広汎性発達障害のなかで自閉症やアスペルガー症候群に関係する障害を連続的にとらえた概念を自閉症スペクトラム障害といいます。自閉症に基づく対人関係やコミュニケーション、想像力の障害など症状や障害の特徴には相互的な類似性がみられ、そのなかに連続性があるのです。高機能自閉症、低機能自閉症、アスペルガー症候群、その他の広汎性発達障害などが分類されています。


自閉症スペクトラム障害の症状
自閉症スペクトラム障害は、幼児の正常な社会的関係を成長させることができなかったり、言語の使用の仕方がおかしかったり、もしくは全く使用しなかったり、自虐的な行動を取ったりといった症状が見られます。知的にも遅れが発生する場合がほとんどですが、重度であったり軽度であったりと様々です。周囲とのコミュニケーションが苦手で、決められたルールに従うことができません。

自閉症スペクトラム障害の原因
自閉症スペクトラム障害の原因は、まだ研究がなされている段階ではあります。ただわかっていることは、かつては親の養育方法の問題や、心の病気を患っているからと言われてきましたが、決してそのような訳ではなく、複雑な遺伝的要素や生まれつき脳の機能が一部うまく働いていないことに起因するのでは、というように現在では解釈されています。

自閉症スペクトラム障害の検査と診断
自閉症スペクトラム障害の検査方法は、特有の症状が発現することによって診断されます。基本的には3歳ごろまでに特有の能力障害が出てくることで見分けます。しかし、この障害には自閉症のほか、アスペルガー症候群、レット症候群などが含まれるため、それぞれ検査に必要な項目も異なります。

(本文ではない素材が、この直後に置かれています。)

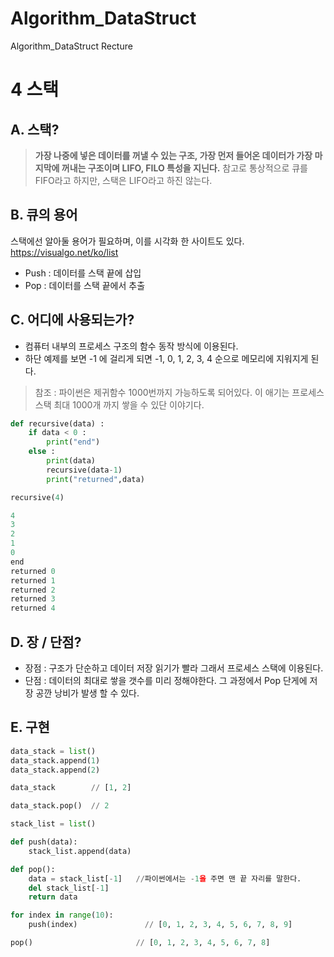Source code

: # Algorithm_DataStruct
Algorithm_DataStruct Recture

4 스택
===========

## A. 스택?

> **가장 나중에 넣은 데이터를 꺼낼 수 있는 구조, 가장 먼저 들어온 데이터가 가장 마지막에 꺼내는 구조이며 LIFO, FILO 특성을 지닌다.**
> 참고로 통상적으로 큐를 FIFO라고 하지만, 스택은 LIFO라고 하진 않는다.

## B. 큐의 용어

스택에선 알아둘 용어가 필요하며, 이를 시각화 한 사이트도 있다. <https://visualgo.net/ko/list>

* Push : 데이터를 스택 끝에 삽입 
* Pop : 데이터를 스택 끝에서 추출

## C. 어디에 사용되는가?
* 컴퓨터 내부의 프로세스 구조의 함수 동작 방식에 이용된다.
* 하단 예제를 보면 -1 에 걸리게 되면 -1, 0, 1, 2, 3, 4 순으로 메모리에 지워지게 된다.
> 참조 : 파이썬은 제귀함수 1000번까지 가능하도록 되어있다. 이 애기는 프로세스 스택 최대 1000개 까지 쌓을 수 있단 이야기다.

  ```python
  def recursive(data) :
      if data < 0 :
          print("end")
      else :
          print(data)
          recursive(data-1)
          print("returned",data)

  recursive(4)
  ```
  
  ```python
  4
  3
  2
  1
  0
  end
  returned 0
  returned 1
  returned 2
  returned 3
  returned 4
  ```
  
## D. 장 / 단점?
* 장점 : 구조가 단순하고 데이터 저장 읽기가 빨라 그래서 프로세스 스택에 이용된다.
* 단점 : 데이터의 최대로 쌓을 갯수를 미리 정해야한다. 그 과정에서 Pop 단게에 저장 공깐 낭비가 발생 할 수 있다.

## E. 구현

  ```python
  data_stack = list()
  data_stack.append(1)
  data_stack.append(2)

  data_stack        // [1, 2]

  data_stack.pop()  // 2
  ```

  ```python
  stack_list = list()

  def push(data):
      stack_list.append(data)

  def pop():
      data = stack_list[-1]   //파이썬에서는 -1을 주면 맨 끝 자리를 말한다.
      del stack_list[-1]
      return data

  for index in range(10):
      push(index)	            // [0, 1, 2, 3, 4, 5, 6, 7, 8, 9]

  pop()	                      // [0, 1, 2, 3, 4, 5, 6, 7, 8]
  ```

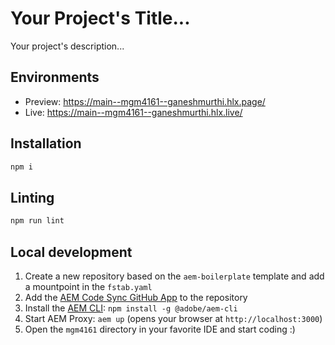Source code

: # Your Project's Title...
Your project's description...

## Environments
- Preview: https://main--mgm4161--ganeshmurthi.hlx.page/
- Live: https://main--mgm4161--ganeshmurthi.hlx.live/

## Installation

```sh
npm i
```

## Linting

```sh
npm run lint
```

## Local development

1. Create a new repository based on the `aem-boilerplate` template and add a mountpoint in the `fstab.yaml`
1. Add the [AEM Code Sync GitHub App](https://github.com/apps/aem-code-sync) to the repository
1. Install the [AEM CLI](https://github.com/adobe/helix-cli): `npm install -g @adobe/aem-cli`
1. Start AEM Proxy: `aem up` (opens your browser at `http://localhost:3000`)
1. Open the `mgm4161` directory in your favorite IDE and start coding :)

また、自閉症スペクトラム指数による自己診断も可能です。

自閉症スペクトラム障害の治療方法
患者が子どもの場合、自閉症スペクトラム障害の効果的な治療法は集中的な行動修正療法です。比較的知能が高いと予想される子供の場合は、社会的能力を伸ばす療育法を受けさせることが有効ですが、大切なのはそれぞれの患者に合わせたプログラムで進めていくことです。また、薬物療法で根本的に治すことはできませんが、自傷行為などを抑えることは可能です。